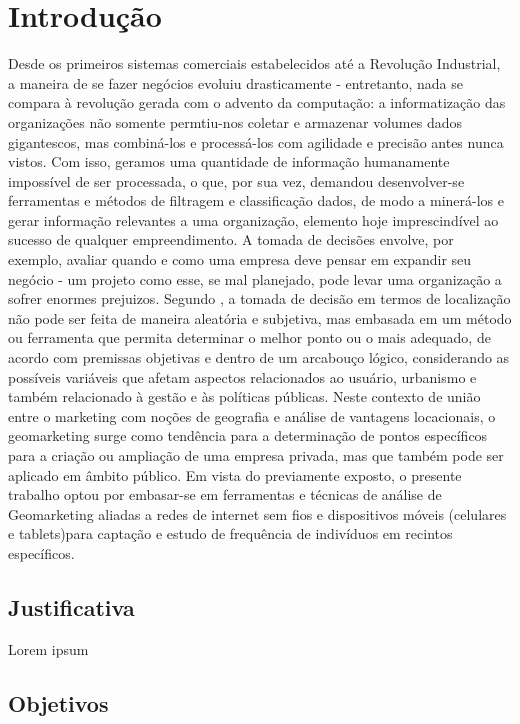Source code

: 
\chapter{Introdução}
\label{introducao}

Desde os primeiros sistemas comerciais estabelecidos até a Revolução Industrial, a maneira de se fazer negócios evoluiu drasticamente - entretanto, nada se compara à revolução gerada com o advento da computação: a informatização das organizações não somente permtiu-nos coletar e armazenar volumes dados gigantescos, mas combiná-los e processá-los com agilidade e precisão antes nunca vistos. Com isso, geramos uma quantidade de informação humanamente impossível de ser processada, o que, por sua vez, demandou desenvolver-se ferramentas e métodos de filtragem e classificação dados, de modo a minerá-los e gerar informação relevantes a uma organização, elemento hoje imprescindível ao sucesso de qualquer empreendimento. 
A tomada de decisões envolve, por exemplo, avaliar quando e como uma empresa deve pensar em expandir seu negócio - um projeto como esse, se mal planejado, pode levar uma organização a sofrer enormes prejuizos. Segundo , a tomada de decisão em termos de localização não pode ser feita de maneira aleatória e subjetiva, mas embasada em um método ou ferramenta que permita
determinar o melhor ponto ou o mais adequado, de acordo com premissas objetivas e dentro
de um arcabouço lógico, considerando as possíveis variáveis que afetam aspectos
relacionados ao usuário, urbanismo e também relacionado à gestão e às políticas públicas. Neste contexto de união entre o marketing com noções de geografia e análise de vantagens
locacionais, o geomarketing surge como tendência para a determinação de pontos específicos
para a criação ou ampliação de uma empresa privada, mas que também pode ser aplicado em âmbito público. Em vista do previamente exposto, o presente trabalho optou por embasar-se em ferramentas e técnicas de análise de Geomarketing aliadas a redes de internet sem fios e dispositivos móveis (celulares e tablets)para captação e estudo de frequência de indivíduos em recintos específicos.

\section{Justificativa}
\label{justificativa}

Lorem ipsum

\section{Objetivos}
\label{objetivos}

========================

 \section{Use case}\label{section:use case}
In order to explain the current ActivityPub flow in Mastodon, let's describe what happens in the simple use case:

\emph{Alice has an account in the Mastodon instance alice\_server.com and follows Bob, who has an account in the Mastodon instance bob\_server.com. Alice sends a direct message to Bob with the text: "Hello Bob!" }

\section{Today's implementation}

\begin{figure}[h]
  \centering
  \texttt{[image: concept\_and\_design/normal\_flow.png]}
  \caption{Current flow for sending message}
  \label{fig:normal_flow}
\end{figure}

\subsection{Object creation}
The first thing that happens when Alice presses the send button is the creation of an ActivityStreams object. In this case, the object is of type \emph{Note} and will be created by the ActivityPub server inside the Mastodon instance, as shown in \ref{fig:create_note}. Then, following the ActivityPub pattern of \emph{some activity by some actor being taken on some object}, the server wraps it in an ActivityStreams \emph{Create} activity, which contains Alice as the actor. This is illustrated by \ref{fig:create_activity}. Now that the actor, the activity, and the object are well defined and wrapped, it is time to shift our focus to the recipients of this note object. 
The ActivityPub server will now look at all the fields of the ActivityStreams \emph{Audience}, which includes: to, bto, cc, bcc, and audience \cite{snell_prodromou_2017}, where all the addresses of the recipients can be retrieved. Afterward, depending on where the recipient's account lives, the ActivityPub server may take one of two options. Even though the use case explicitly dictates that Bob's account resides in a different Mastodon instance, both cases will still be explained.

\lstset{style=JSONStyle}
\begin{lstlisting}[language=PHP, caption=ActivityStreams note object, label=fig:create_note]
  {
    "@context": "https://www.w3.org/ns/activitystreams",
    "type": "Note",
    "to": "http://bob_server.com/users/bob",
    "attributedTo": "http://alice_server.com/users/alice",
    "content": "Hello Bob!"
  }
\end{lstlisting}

========================

* **Exercise**: Look over the entries above and say how many lines contain "that"; give only the number.

* **Written response**: 2